Yıllarca dünyayı ve karşılaştığı olayları belli bir bakış açısıyla değerlendiren birine, yeni bir 'anlamlandırma biçimi' kazandırmak uzun ve zorlayıcı bir çaba gerektirir. Sinirlendiğinizde tepki vermeden önce 5 kere nefes alıp verin ya da içinizden 10’a kadar sayın... Bu arada olaya olumlu bakma hususunda kendinizi uyarın. Hem karşınızdaki kişiyi ya da kişileri kırmamış olursunuz, hem de kendinizi öfkenin zararlı etkilerinden korumuş olursunuz.

'Öfkeyle kalkan, zararla oturur' sözü, bu yöntemin tarihinin ne kadar eski olduğunu bize gösteriyor. Tepki vermeden önce kendinize tanıyacağınız 15 saniyede hızlı bir değerlendirme yapabilirsiniz:

- Nerdeyim?

- Kimlerleyim?

- Neler oluyor?

- Zihnimden neler geçiyor?

- Olaya nasıl bir anlam verdim?

- Beklentilerim neler?

- Neler yapıyorum?

Günlük hayatta, zamanı dondurup kendimizi değerlendirmemiz mümkün değil kuşkusuz. Ancak bu soruların hepsini olmasa bile, hiç değilse 2-3 tanesini kendimize sorabileceğimiz 15 saniyelik bir mola, tepkilerimizi yumuşatacak ve daha az öfkeli olmamıza yardımcı olacaktır.

Öfkesi çok yoğun olan kişinin davranışlarının altındaki temel mesaj şudur: “Her şey benim istediğim gibi olmalı!”dır... Demek istediği tam da budur.

Öfkeli insanlar kendilerinin ahlâken haklı ve doğru olduklarına inanırlar... Planlarını değiştirmelerine ya da engellenmelerine yol açan her türlü olay/durum, onlar için dayanılmaz bir aşağılanma gibi algılanır.

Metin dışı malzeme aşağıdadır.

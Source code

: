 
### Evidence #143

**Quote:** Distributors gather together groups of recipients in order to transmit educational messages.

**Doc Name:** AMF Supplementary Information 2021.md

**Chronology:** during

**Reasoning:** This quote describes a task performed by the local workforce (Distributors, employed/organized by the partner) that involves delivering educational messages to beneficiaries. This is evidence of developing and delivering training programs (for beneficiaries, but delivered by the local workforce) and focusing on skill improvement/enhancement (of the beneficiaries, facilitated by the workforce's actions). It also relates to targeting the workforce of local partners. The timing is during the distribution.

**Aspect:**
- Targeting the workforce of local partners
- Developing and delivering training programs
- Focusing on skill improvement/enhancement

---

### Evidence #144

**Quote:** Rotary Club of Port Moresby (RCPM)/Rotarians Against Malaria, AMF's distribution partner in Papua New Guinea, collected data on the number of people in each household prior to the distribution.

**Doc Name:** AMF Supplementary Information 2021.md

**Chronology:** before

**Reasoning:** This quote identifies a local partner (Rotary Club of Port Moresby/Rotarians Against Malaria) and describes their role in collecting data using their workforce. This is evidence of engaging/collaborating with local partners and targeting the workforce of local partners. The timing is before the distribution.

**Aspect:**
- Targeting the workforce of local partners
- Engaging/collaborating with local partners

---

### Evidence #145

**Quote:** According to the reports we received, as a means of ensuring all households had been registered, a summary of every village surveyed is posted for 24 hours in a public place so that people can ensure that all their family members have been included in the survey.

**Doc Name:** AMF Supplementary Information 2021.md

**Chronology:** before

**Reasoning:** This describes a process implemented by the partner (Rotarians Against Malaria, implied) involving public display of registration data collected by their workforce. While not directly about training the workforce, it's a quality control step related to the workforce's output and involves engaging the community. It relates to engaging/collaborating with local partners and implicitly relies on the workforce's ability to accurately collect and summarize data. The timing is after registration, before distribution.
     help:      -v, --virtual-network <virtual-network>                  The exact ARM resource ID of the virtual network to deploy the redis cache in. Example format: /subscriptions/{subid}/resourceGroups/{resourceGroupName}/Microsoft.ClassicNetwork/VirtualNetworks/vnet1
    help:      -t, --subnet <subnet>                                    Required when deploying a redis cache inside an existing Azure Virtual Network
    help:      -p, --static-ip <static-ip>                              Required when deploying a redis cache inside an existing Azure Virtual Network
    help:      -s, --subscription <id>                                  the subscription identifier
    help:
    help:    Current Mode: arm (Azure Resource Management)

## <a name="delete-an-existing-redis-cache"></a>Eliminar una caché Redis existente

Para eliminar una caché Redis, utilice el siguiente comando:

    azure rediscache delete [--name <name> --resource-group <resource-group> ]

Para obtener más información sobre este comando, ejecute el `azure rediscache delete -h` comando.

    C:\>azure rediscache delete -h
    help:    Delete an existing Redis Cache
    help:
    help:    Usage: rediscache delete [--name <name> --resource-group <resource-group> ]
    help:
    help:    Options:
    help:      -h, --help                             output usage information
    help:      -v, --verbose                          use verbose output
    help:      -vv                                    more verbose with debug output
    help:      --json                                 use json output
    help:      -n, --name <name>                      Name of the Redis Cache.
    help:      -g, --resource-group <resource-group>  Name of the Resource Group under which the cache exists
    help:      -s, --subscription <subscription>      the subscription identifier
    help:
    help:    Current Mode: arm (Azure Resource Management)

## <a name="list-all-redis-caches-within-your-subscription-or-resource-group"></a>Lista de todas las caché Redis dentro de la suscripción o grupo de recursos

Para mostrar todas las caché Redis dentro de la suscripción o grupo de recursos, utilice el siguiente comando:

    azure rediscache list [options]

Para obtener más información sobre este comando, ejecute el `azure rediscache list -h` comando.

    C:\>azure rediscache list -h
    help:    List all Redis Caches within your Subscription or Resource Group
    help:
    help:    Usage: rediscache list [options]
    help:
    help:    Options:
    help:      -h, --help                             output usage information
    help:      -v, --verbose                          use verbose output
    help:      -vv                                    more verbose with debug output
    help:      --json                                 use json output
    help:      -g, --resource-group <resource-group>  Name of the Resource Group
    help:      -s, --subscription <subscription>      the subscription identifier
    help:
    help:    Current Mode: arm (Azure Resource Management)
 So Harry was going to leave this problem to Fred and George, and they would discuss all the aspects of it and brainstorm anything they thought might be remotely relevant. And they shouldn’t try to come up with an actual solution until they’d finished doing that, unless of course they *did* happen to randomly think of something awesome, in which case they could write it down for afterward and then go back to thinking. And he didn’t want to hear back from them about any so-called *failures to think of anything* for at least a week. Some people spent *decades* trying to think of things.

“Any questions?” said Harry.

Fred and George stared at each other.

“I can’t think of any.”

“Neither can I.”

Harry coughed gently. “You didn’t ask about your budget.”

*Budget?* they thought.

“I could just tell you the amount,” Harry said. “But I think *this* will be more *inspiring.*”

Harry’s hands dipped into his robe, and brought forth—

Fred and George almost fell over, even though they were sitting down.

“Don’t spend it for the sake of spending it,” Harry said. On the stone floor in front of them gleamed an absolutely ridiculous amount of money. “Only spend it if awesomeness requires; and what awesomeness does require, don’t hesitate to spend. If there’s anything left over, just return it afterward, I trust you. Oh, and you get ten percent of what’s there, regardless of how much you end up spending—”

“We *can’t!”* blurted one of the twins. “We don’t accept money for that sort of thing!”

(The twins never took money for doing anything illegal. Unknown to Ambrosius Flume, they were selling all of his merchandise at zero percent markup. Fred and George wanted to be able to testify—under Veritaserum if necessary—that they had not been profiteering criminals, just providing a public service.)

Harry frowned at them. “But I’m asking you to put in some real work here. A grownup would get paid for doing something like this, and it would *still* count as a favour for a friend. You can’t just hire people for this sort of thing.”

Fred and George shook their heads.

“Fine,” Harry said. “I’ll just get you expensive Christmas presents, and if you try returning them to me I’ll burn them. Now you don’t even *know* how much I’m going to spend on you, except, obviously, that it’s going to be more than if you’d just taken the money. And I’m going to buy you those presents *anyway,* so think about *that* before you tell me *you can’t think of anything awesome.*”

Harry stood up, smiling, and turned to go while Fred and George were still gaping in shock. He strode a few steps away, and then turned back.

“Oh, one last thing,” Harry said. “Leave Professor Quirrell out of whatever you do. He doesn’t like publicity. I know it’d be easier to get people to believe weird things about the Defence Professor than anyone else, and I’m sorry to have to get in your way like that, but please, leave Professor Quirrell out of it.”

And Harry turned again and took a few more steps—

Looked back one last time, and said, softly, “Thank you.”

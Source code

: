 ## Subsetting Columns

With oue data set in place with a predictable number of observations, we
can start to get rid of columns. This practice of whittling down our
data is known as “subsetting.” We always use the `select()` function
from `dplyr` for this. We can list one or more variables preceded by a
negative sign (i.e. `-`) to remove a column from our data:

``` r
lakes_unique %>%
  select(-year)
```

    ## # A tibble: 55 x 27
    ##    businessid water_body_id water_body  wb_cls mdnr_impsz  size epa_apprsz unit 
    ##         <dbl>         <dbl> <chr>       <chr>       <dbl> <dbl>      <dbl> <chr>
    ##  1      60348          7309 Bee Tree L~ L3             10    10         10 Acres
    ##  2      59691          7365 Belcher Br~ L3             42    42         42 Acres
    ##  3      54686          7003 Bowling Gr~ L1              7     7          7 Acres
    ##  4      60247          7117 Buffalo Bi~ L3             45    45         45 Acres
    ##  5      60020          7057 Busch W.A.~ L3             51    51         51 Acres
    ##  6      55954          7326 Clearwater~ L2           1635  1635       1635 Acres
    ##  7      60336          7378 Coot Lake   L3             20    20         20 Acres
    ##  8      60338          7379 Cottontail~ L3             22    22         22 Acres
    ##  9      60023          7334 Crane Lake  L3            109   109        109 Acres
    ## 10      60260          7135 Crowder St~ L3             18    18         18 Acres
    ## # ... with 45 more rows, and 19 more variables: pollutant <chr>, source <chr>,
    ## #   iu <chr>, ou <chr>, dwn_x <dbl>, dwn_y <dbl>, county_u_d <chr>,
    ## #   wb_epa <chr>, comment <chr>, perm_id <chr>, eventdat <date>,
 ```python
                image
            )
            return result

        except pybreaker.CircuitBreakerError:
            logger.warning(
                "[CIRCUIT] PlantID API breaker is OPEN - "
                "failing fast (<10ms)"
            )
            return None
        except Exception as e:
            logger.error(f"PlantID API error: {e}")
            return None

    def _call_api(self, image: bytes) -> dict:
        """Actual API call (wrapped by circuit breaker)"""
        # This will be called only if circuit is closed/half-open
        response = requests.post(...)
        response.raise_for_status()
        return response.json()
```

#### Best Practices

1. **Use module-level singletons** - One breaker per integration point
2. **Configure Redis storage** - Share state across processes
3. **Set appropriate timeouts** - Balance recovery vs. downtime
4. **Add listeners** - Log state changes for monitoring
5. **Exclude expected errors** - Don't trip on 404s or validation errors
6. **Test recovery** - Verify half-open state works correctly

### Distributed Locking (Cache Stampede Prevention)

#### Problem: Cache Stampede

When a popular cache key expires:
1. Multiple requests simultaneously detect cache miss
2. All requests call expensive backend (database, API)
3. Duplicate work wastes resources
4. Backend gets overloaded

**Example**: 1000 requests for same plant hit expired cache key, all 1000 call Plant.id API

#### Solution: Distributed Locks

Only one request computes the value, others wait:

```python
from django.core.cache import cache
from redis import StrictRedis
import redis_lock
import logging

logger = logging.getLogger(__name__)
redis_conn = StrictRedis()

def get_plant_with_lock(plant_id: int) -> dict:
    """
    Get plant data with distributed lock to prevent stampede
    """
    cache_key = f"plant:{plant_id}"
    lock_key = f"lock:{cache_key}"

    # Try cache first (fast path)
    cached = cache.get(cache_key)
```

Kendilerinin bu şekilde sıkıntı yaşamamaları gerektiğini düşünürler... Belki başka insanlar sıkıntı çekebilirler ama, onlar değil!

Kendinizde de buna benzer bir duyguyu yakalarsanız, kendinizi tüm caddelerin, dükkanların, resmi dairelerin sahibi olan bir kral ya da kraliçe gibi hayâl edin... Bütün insanların sizin önünüzde eğildiğini, eteğinizi öptüğünü düşünün... Bu hayâlî görüntülere ne kadar ayrıntı koyarsanız, ne kadar talepkâr olduğunuzu ve ne kadar mantık dışı davrandığınızı o kadar iyi anlayacaksınız.

Ayrıca durum ve olayların gerçekte ne kadar önemsiz olduğunu da farkedeceksiniz.

Öfke ve saldırganlık yukarıda da sözünü ettiğimiz gibi insana hâs tabii, hatta bütün canlılara özgü normal bir duygu ve davranış halidir... Birçoklarımız için bu iki kavramı tehlikeli duruma getiren, onları ifade ediş/ortaya koyuş biçimimizdir.

O halde öfkelendiğimiz zaman öfkemizin bizi kontrol altına almasına fırsat vermeyip, bizim onu kontrol etmemizi sağlamak için çalışmalıyız...

Zira öfke anında insan doğru düşünemez... Normal davranışlarda bulunamaz... Öfkeli olarak yapılan işler hep sonradan pişmanlık duyulan işlerdir. Bunun için; 'Öfke ile kalkan zararla oturur' denilmiştir.

***

‘Lâ tağdab: Öfkelenme!’
Sahâbe-i kiramdan birisi bir gün Sevgili Peygamberimize (s.a.v.) gelerek:

- “Yâ Rasûlallah! Bana kısa bir nasihatte bulunun. Uzun olmasın! Tâ ki, nasihatinizi unutmayayım.” der ve bu sözünü birkaç kez tekrarlar... Samimi bir vaziyet içinde unutkan halini dile getirerek nasihat isteyen bu sahâbeye, Rasûl-i Ekrem (s.a.v.) Efendimiz, kısa bir nasihat ile cevap verir:

- “Lâ tağdab!” Yani, “Öfkelenme!”

Rasûlullah Efendimiz (s.a.v.), bahsi geçen sahâbeye “Öfkelenme!” buyurarak, bizlere pek çok hakikatleri mündemiç/câmi’ (içerisinde toplamış) bir nasihatte bulunmuştur.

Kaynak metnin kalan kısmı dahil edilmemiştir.